● **EXERCISE GOAL**:
Set out exactly, line by line, the stretch of data below that begins at the line containing "- Déduplication automatique des URLs" and ends at the line containing "1. **Accéder au", with both ends kept.
(Beginning of SUPPLIED DATA)
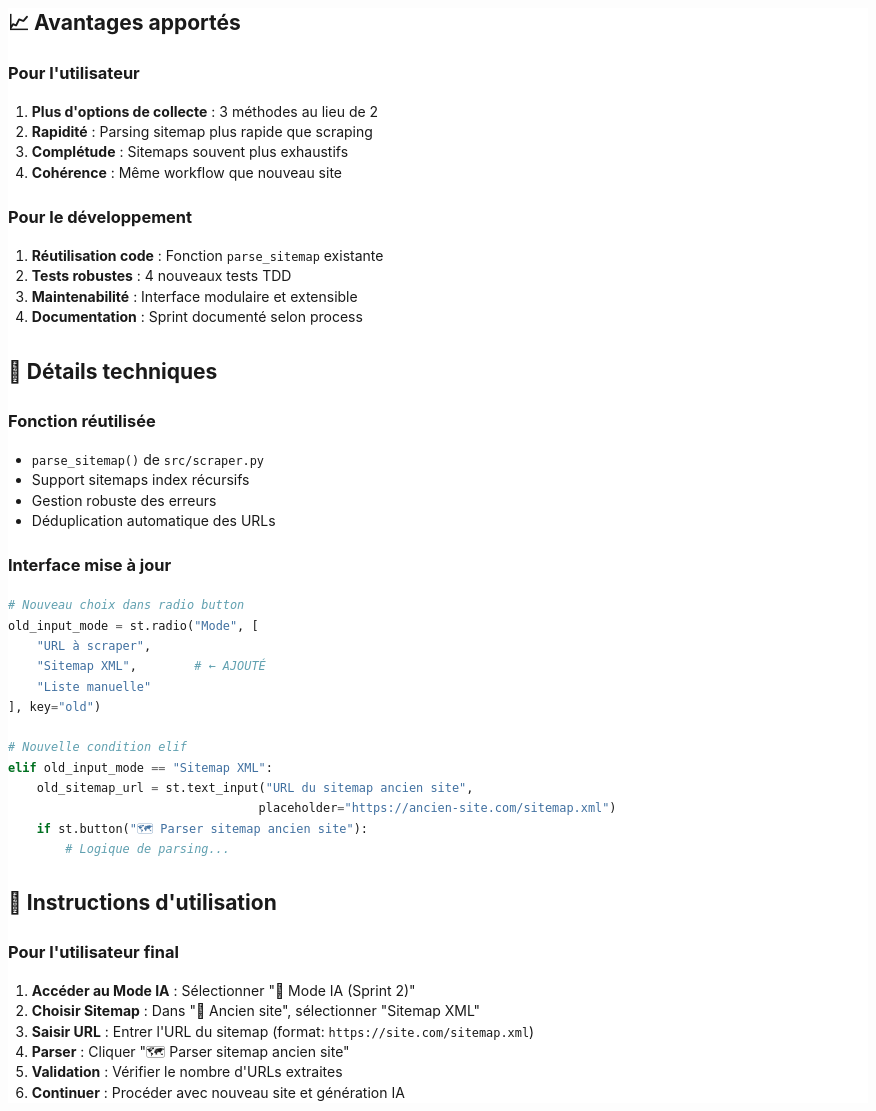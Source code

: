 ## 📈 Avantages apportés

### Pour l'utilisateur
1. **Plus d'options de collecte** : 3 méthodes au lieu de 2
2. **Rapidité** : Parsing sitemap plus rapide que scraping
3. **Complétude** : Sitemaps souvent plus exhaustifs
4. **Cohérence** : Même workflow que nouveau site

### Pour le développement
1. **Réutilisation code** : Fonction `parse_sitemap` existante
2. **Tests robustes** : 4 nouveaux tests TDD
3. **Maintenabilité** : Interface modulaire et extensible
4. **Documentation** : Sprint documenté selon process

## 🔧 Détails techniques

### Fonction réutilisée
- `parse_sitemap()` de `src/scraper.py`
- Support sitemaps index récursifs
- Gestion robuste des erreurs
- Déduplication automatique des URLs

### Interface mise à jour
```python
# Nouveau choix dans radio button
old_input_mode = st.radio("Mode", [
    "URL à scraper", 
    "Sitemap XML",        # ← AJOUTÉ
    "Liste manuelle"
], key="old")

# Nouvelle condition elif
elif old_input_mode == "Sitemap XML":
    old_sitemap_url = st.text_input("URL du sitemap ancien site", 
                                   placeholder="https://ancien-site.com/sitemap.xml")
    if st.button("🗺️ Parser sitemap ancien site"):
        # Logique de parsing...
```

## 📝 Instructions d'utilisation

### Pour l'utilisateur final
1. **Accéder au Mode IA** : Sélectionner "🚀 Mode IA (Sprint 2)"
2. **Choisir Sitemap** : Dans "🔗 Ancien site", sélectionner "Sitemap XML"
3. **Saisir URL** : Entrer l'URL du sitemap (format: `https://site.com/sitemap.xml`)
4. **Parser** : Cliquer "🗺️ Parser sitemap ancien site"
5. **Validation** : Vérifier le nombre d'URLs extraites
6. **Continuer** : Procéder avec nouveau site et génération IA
(End of SUPPLIED DATA)
(Beginning of SUPPLIED DATA)
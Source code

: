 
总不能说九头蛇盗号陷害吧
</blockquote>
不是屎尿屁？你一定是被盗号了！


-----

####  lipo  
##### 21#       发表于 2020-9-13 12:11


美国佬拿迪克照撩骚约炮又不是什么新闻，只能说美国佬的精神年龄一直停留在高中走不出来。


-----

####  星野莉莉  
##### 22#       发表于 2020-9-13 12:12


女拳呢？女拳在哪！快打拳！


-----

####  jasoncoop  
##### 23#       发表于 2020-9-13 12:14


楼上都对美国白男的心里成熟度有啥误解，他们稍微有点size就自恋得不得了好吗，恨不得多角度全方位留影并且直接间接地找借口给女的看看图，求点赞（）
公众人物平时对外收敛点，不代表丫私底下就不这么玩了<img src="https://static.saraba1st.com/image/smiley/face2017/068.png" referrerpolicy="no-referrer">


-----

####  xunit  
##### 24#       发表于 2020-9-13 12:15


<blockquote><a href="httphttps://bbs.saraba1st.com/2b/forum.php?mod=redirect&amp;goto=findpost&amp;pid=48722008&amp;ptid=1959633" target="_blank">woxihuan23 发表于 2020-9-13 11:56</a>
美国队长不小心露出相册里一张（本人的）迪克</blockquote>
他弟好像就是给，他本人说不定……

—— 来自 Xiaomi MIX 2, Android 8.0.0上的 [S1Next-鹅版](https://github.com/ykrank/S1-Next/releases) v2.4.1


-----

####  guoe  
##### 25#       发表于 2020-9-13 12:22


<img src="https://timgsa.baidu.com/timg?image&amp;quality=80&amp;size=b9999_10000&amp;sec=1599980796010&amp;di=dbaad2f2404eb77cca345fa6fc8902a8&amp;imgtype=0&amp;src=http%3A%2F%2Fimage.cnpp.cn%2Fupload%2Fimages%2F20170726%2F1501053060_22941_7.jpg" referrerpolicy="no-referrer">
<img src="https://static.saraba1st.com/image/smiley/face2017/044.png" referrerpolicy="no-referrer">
(End of SUPPLIED DATA)
● **SOLUTION TO THIS EXERCISE**:
- Déduplication automatique des URLs

### Interface mise à jour
```python
# Nouveau choix dans radio button
old_input_mode = st.radio("Mode", [
    "URL à scraper", 
    "Sitemap XML",        # ← AJOUTÉ
    "Liste manuelle"
], key="old")

# Nouvelle condition elif
elif old_input_mode == "Sitemap XML":
    old_sitemap_url = st.text_input("URL du sitemap ancien site", 
                                   placeholder="https://ancien-site.com/sitemap.xml")
    if st.button("🗺️ Parser sitemap ancien site"):
        # Logique de parsing...
```

## 📝 Instructions d'utilisation

### Pour l'utilisateur final
1. **Accéder au Mode IA** : Sélectionner "🚀 Mode IA (Sprint 2)"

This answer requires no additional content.